**Task goal**
Report each line of the data below in which "page" appears.

**Source material**
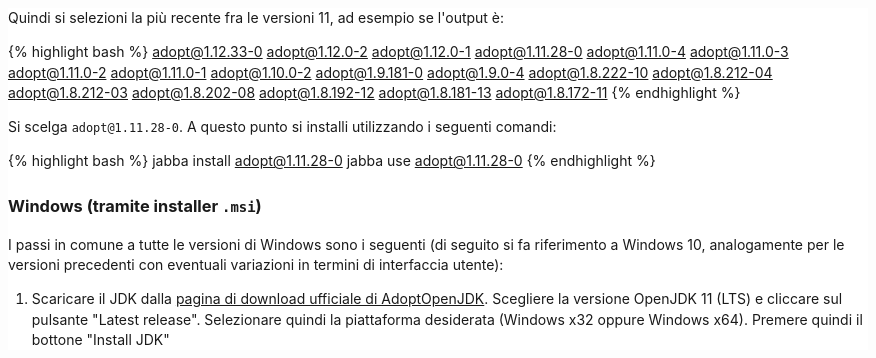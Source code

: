 Quindi si selezioni la più recente fra le versioni 11, ad esempio se l'output è:

{% highlight bash %}
adopt@1.12.33-0
adopt@1.12.0-2
adopt@1.12.0-1
adopt@1.11.28-0
adopt@1.11.0-4
adopt@1.11.0-3
adopt@1.11.0-2
adopt@1.11.0-1
adopt@1.10.0-2
adopt@1.9.181-0
adopt@1.9.0-4
adopt@1.8.222-10
adopt@1.8.212-04
adopt@1.8.212-03
adopt@1.8.202-08
adopt@1.8.192-12
adopt@1.8.181-13
adopt@1.8.172-11
{% endhighlight %}

Si scelga `adopt@1.11.28-0`.
A questo punto si installi utilizzando i seguenti comandi:

{% highlight bash %}
jabba install adopt@1.11.28-0
jabba use adopt@1.11.28-0
{% endhighlight %}

### Windows (tramite installer `.msi`)

I passi in comune a tutte le versioni di Windows sono i seguenti (di seguito si fa riferimento a Windows 10, analogamente per le versioni precedenti con eventuali variazioni in termini di interfaccia utente):

1. Scaricare il JDK dalla [pagina di download ufficiale di AdoptOpenJDK][Adopt JDK download page].
   Scegliere la versione OpenJDK 11 (LTS) e cliccare sul pulsante "Latest release". Selezionare quindi la piattaforma desiderata (Windows x32 oppure Windows x64).
   Premere quindi il bottone "Install JDK"


[JDK download page]: http://www.oracle.com/technetwork/java/javase/downloads/jdk8-downloads-2133151.html
[Adopt JDK download page]: https://adoptopenjdk.net/index.html?variant=openjdk11&jvmVariant=hotspot
[Eclipse Download]: https://www.eclipse.org/downloads/
[GIT-Windows Download]: https://git-for-windows.github.io/
[GIT-OSX Download]: http://git-scm.com/download/mac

**Task solution**
1. Scaricare il JDK dalla [pagina di download ufficiale di AdoptOpenJDK][Adopt JDK download page].
[JDK download page]: http://www.oracle.com/technetwork/java/javase/downloads/jdk8-downloads-2133151.html
[Adopt JDK download page]: https://adoptopenjdk.net/index.html?variant=openjdk11&jvmVariant=hotspot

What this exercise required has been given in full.